Storage Instructions

Store any leftover peanuts in an airtight container at room temperature for up to 3-4 days. They might lose a little of their crunch over time, but they’ll still be delicious!

FAQs

Let’s answer some common questions:

  • What type of peanuts work best for this recipe? Both raw and pre-boiled peanuts work well. Raw peanuts need soaking, while pre-boiled ones save you time.
  • Can I make this recipe ahead of time? Yes, you can! Just store them in an airtight container, and they’ll be good for a few days.
  • How do I adjust the salt level? Start with the recommended amount and add more to taste. Remember, you can always add more, but you can’t take it away!
  • What is asafoetida and where can I find it?
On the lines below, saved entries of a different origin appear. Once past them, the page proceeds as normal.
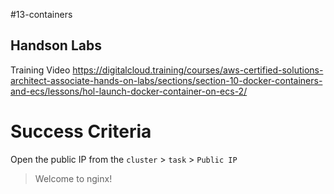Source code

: #13-containers

## Handson Labs

Training Video
https://digitalcloud.training/courses/aws-certified-solutions-architect-associate-hands-on-labs/sections/section-10-docker-containers-and-ecs/lessons/hol-launch-docker-container-on-ecs-2/

# Success Criteria

Open the public IP from the `cluster` > `task` > `Public IP`

> Welcome to nginx!
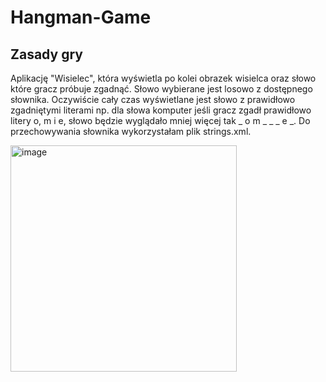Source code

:# Hangman-Game
## Zasady gry
Aplikację "Wisielec", która wyświetla po kolei obrazek wisielca oraz słowo które gracz próbuje zgadnąć.
Słowo wybierane jest losowo z dostępnego słownika. 
Oczywiście cały czas wyświetlane jest słowo z prawidłowo zgadniętymi literami np. dla słowa komputer jeśli gracz zgadł prawidłowo litery o, m i e, 
słowo będzie wyglądało mniej więcej tak _ o m _ _ _ e _. Do przechowywania słownika wykorzystałam plik strings.xml.

<img width="362" alt="image" src="https://user-images.githubusercontent.com/92630284/234059708-5fbcc555-3d25-4736-ac24-f5171f56bafe.png">
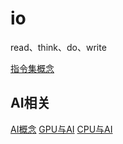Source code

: # io
read、think、do、write

[指令集概念](hardware/指令集.md)


## AI相关
[AI概念](ai/AI概念.md)
[GPU与AI](ai/GPU-AI.md)
[CPU与AI](ai/CPU-AI.md)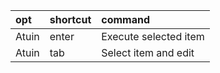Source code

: | opt   | shortcut | command               |
| :-    | :-       | :-                    |
| Atuin | enter    | Execute selected item |
| Atuin | tab      | Select item and edit  |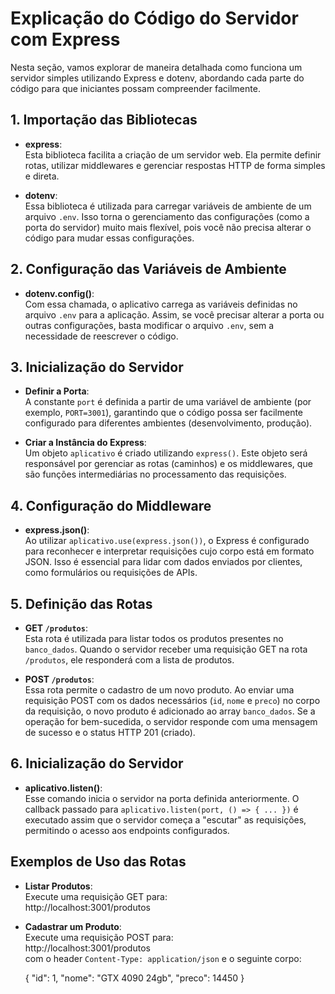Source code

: # Explicação do Código do Servidor com Express

Nesta seção, vamos explorar de maneira detalhada como funciona um servidor simples utilizando Express e dotenv, abordando cada parte do código para que iniciantes possam compreender facilmente.

## 1. Importação das Bibliotecas

- **express**:  
  Esta biblioteca facilita a criação de um servidor web. Ela permite definir rotas, utilizar middlewares e gerenciar respostas HTTP de forma simples e direta.

- **dotenv**:  
  Essa biblioteca é utilizada para carregar variáveis de ambiente de um arquivo `.env`. Isso torna o gerenciamento das configurações (como a porta do servidor) muito mais flexível, pois você não precisa alterar o código para mudar essas configurações.

## 2. Configuração das Variáveis de Ambiente

- **dotenv.config()**:  
  Com essa chamada, o aplicativo carrega as variáveis definidas no arquivo `.env` para a aplicação. Assim, se você precisar alterar a porta ou outras configurações, basta modificar o arquivo `.env`, sem a necessidade de reescrever o código.

## 3. Inicialização do Servidor

- **Definir a Porta**:  
  A constante `port` é definida a partir de uma variável de ambiente (por exemplo, `PORT=3001`), garantindo que o código possa ser facilmente configurado para diferentes ambientes (desenvolvimento, produção).

- **Criar a Instância do Express**:  
  Um objeto `aplicativo` é criado utilizando `express()`. Este objeto será responsável por gerenciar as rotas (caminhos) e os middlewares, que são funções intermediárias no processamento das requisições.

## 4. Configuração do Middleware

- **express.json()**:  
  Ao utilizar `aplicativo.use(express.json())`, o Express é configurado para reconhecer e interpretar requisições cujo corpo está em formato JSON. Isso é essencial para lidar com dados enviados por clientes, como formulários ou requisições de APIs.

## 5. Definição das Rotas

- **GET `/produtos`**:  
  Esta rota é utilizada para listar todos os produtos presentes no `banco_dados`. Quando o servidor receber uma requisição GET na rota `/produtos`, ele responderá com a lista de produtos.

- **POST `/produtos`**:  
  Essa rota permite o cadastro de um novo produto. Ao enviar uma requisição POST com os dados necessários (`id`, `nome` e `preco`) no corpo da requisição, o novo produto é adicionado ao array `banco_dados`. Se a operação for bem-sucedida, o servidor responde com uma mensagem de sucesso e o status HTTP 201 (criado).

## 6. Inicialização do Servidor

- **aplicativo.listen()**:  
  Esse comando inicia o servidor na porta definida anteriormente. O callback passado para `aplicativo.listen(port, () => { ... })` é executado assim que o servidor começa a "escutar" as requisições, permitindo o acesso aos endpoints configurados.

## Exemplos de Uso das Rotas

- **Listar Produtos**:  
  Execute uma requisição GET para:  
  http://localhost:3001/produtos

- **Cadastrar um Produto**:  
  Execute uma requisição POST para:  
  http://localhost:3001/produtos  
  com o header `Content-Type: application/json` e o seguinte corpo:
  
  {
    "id": 1,
    "nome": "GTX 4090 24gb",
    "preco": 14450
  }


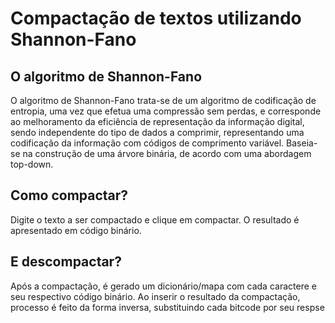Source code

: # Compactação de textos utilizando Shannon-Fano


## O algoritmo de Shannon-Fano
O algoritmo de Shannon-Fano trata-se de um algoritmo de codificação de entropia, uma vez que efetua uma compressão sem perdas, e corresponde ao melhoramento da eficiência de representação da informação digital, sendo independente do tipo de dados a comprimir, representando uma codificação da informação com códigos de comprimento variável.
Baseia-se na construção de uma árvore binária, de acordo com uma abordagem top-down.

## Como compactar?

Digite o texto a ser compactado e clique em compactar.
O resultado é apresentado em código binário.


## E descompactar?

Após a compactação, é gerado um dicionário/mapa com cada caractere e seu respectivo código binário.
Ao inserir o resultado da compactação, processo é feito da forma inversa, substituindo cada bitcode por seu respse

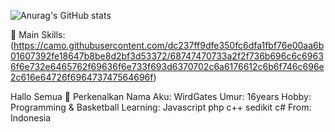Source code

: ![Anurag's GitHub stats](https://github-readme-stats.vercel.app/api?username=bot-codes&show_icons=true&theme=radical)

🥇 Main Skills:(https://camo.githubusercontent.com/dc237ff9dfe350fc6dfa1fbf76e00aa6b01607392fe18647b8be8d2bf3d53372/68747470733a2f2f736b696c6c69636f6e732e6465762f69636f6e733f693d6370702c6a6176612c6b6f746c696e2c616e64726f696473747564696f)

Hallo Semua 👋 Perkenalkan 
Nama Aku: WirdGates
Umur: 16years
Hobby: Programming & Basketball
Learning: Javascript php c++ sedikit c#
From: Indonesia
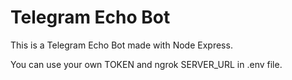 <h1>Telegram Echo Bot</h1>

This is a Telegram Echo Bot made with Node Express.

You can use your own TOKEN and ngrok SERVER_URL in .env file.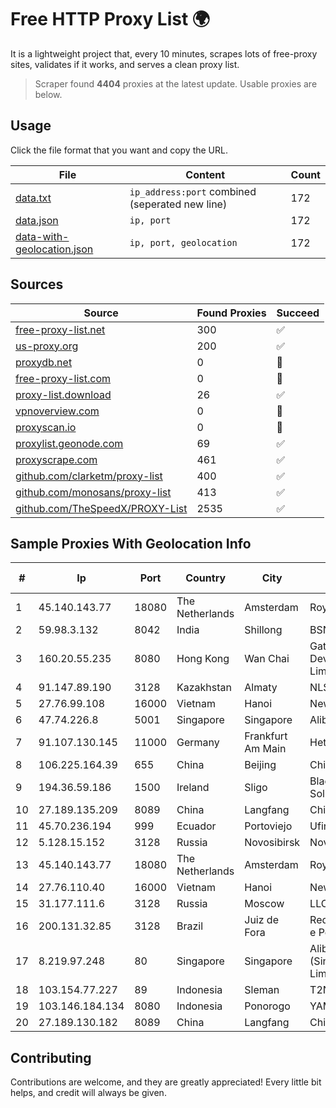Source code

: 
# Free HTTP Proxy List 🌍

It is a lightweight project that, every 10 minutes, scrapes lots of free-proxy sites, validates if it works, and serves a clean proxy list.


> Scraper found **4404** proxies at the latest update. Usable proxies are below.

## Usage

Click the file format that you want and copy the URL.


|File|Content|Count|
|----|-------|-----|
|[data.txt](https://raw.githubusercontent.com/themiralay/Proxy-List-World/master/data.txt)|`ip_address:port` combined (seperated new line)|172|
|[data.json](https://raw.githubusercontent.com/themiralay/Proxy-List-World/master/data.json)|`ip, port`|172|
|[data-with-geolocation.json](https://raw.githubusercontent.com/themiralay/Proxy-List-World/master/data-with-geolocation.json)|`ip, port, geolocation`|172|

## Sources

|Source|Found Proxies|Succeed|
|------|-------------|-------|
|[free-proxy-list.net](https://free-proxy-list.net)|300|✅|
|[us-proxy.org](https://www.us-proxy.org)|200|✅|
|[proxydb.net](http://proxydb.net)|0|🚫|
|[free-proxy-list.com](https://free-proxy-list.com/?page=&port=&type%5B%5D=http&type%5B%5D=https&up_time=0&search=Search)|0|🚫|
|[proxy-list.download](https://www.proxy-list.download/HTTP)|26|✅|
|[vpnoverview.com](https://vpnoverview.com/privacy/anonymous-browsing/free-proxy-servers)|0|🚫|
|[proxyscan.io](https://www.proxyscan.io)|0|🚫|
|[proxylist.geonode.com](https://proxylist.geonode.com/api/proxy-list?limit=300&page=1&sort_by=lastChecked&sort_type=desc&protocols=http,https)|69|✅|
|[proxyscrape.com](https://api.proxyscrape.com/v2/?request=displayproxies&protocol=http&timeout=10000&country=all&ssl=all&anonymity=all)|461|✅|
|[github.com/clarketm/proxy-list](https://raw.githubusercontent.com/clarketm/proxy-list/master/proxy-list-raw.txt)|400|✅|
|[github.com/monosans/proxy-list](https://raw.githubusercontent.com/monosans/proxy-list/main/proxies/http.txt)|413|✅|
|[github.com/TheSpeedX/PROXY-List](https://raw.githubusercontent.com/TheSpeedX/PROXY-List/master/http.txt)|2535|✅|


## Sample Proxies With Geolocation Info

|#|Ip|Port|Country|City|Internet Service Provider|
|-|--|----|-------|----|-------------------------|
|1|45.140.143.77|18080|The Netherlands|Amsterdam|RoyaleHosting BV|
|2|59.98.3.132|8042|India|Shillong|BSNL Internet|
|3|160.20.55.235|8080|Hong Kong|Wan Chai|Gateway Technology Development Company Limited|
|4|91.147.89.190|3128|Kazakhstan|Almaty|NLS Kazakhstan LLC|
|5|27.76.99.108|16000|Vietnam|Hanoi|Newass2011xDSLHCMC|
|6|47.74.226.8|5001|Singapore|Singapore|Alibaba Cloud LLC|
|7|91.107.130.145|11000|Germany|Frankfurt Am Main|Hetzner Online AG|
|8|106.225.164.39|655|China|Beijing|China Telecom|
|9|194.36.59.186|1500|Ireland|Sligo|Blacknight Internet Solutions Limited|
|10|27.189.135.209|8089|China|Langfang|Chinanet|
|11|45.70.236.194|999|Ecuador|Portoviejo|Ufinet Panama S.A.|
|12|5.128.15.152|3128|Russia|Novosibirsk|Novotelecom Ltd|
|13|45.140.143.77|18080|The Netherlands|Amsterdam|RoyaleHosting BV|
|14|27.76.110.40|16000|Vietnam|Hanoi|Newass2011xDSLHCMC|
|15|31.177.111.6|3128|Russia|Moscow|LLC Smart Ape|
|16|200.131.32.85|3128|Brazil|Juiz de Fora|Rede Nacional de Ensino e Pesquisa|
|17|8.219.97.248|80|Singapore|Singapore|Alibaba Cloud (Singapore) Private Limited|
|18|103.154.77.227|89|Indonesia|Sleman|T2NET|
|19|103.146.184.134|8080|Indonesia|Ponorogo|YAMNET|
|20|27.189.130.182|8089|China|Langfang|Chinanet|



## Contributing

Contributions are welcome, and they are greatly appreciated! Every
little bit helps, and credit will always be given.

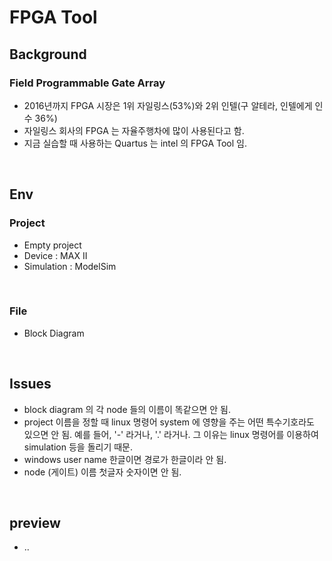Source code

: # FPGA Tool



## Background

### Field Programmable Gate Array
- 2016년까지 FPGA 시장은 1위 자일링스(53%)와 2위 인텔(구 알테라, 인텔에게 인수 36%)
- 자일링스 회사의 FPGA 는 자율주행차에 많이 사용된다고 함.
- 지금 실습할 때 사용하는 Quartus 는 intel 의 FPGA Tool 임.

<br>

## Env

### Project
- Empty project
- Device : MAX II
- Simulation : ModelSim

<br>

### File
- Block Diagram

<br>

## Issues

- block diagram 의 각 node 들의 이름이 똑같으면 안 됨.
- project 이름을 정할 때 linux 명령어 system 에 영향을 주는 어떤 특수기호라도 있으면 안 됨. 예를 들어, '-' 라거나, '.' 라거나. 그 이유는 linux 명령어를 이용하여 simulation 등을 돌리기 때문.
- windows user name 한글이면 경로가 한글이라 안 됨.
- node (게이트) 이름 첫글자 숫자이면 안 됨.

<br>

## preview

- ..


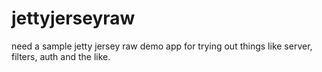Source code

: # jettyjerseyraw
need a sample jetty jersey raw demo app for trying out things like server, filters, auth and the like. 
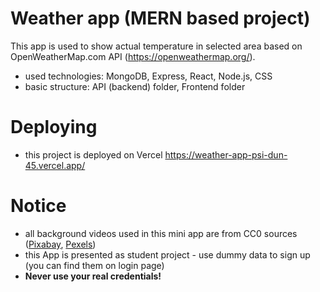 # Weather app (MERN based project)

This app is used to show actual temperature in selected area based on OpenWeatherMap.com API (https://openweathermap.org/).

- used technologies: MongoDB, Express, React, Node.js, CSS
- basic structure: API (backend) folder, Frontend folder
 
# Deploying
- this project is deployed on Vercel https://weather-app-psi-dun-45.vercel.app/

# Notice 
- all background videos used in this mini app are from CC0 sources ([Pixabay](https://pixabay.com/), [Pexels](https://www.pexels.com/))
- this App is presented as student project - use dummy data to sign up (you can find them on login page)
- **Never use your real credentials!**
Asafoetida (hing) is a resin with a pungent smell that adds a unique savory flavour. You can find it at Indian grocery stores or online.
  • Can I roast the peanuts instead of pressure cooking? Absolutely! Roast the peanuts in a dry pan until they are lightly browned and crispy. Then, proceed with the recipe as directed.